Print out the data that follows exactly, character for character, apart from the pictures.
[Opening EXERCISE DATA section]
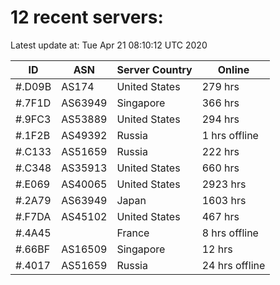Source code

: # 12 recent servers:

Latest update at: Tue Apr 21 08:10:12 UTC 2020

| ID | ASN | Server Country | Online |
| -- | --- | -------------- | ------ |
| #.D09B | AS174 | United States | 279 hrs |
| #.7F1D | AS63949 | Singapore | 366 hrs |
| #.9FC3 | AS53889 | United States | 294 hrs |
| #.1F2B | AS49392 | Russia | 1 hrs offline |
| #.C133 | AS51659 | Russia | 222 hrs |
| #.C348 | AS35913 | United States | 660 hrs |
| #.E069 | AS40065 | United States | 2923 hrs |
| #.2A79 | AS63949 | Japan | 1603 hrs |
| #.F7DA | AS45102 | United States | 467 hrs |
| #.4A45 |  | France | 8 hrs offline |
| #.66BF | AS16509 | Singapore | 12 hrs |
| #.4017 | AS51659 | Russia | 24 hrs offline |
[Closing EXERCISE DATA section]
■ EXERCISE ANSWER:
Source code

: # 12 recent servers:

Latest update at: Tue Apr 21 08:10:12 UTC 2020

| ID | ASN | Server Country | Online |
| -- | --- | -------------- | ------ |
| #.D09B | AS174 | United States | 279 hrs |
| #.7F1D | AS63949 | Singapore | 366 hrs |
| #.9FC3 | AS53889 | United States | 294 hrs |
| #.1F2B | AS49392 | Russia | 1 hrs offline |
| #.C133 | AS51659 | Russia | 222 hrs |
| #.C348 | AS35913 | United States | 660 hrs |
| #.E069 | AS40065 | United States | 2923 hrs |
| #.2A79 | AS63949 | Japan | 1603 hrs |
| #.F7DA | AS45102 | United States | 467 hrs |
| #.4A45 |  | France | 8 hrs offline |
| #.66BF | AS16509 | Singapore | 12 hrs |
| #.4017 | AS51659 | Russia | 24 hrs offline |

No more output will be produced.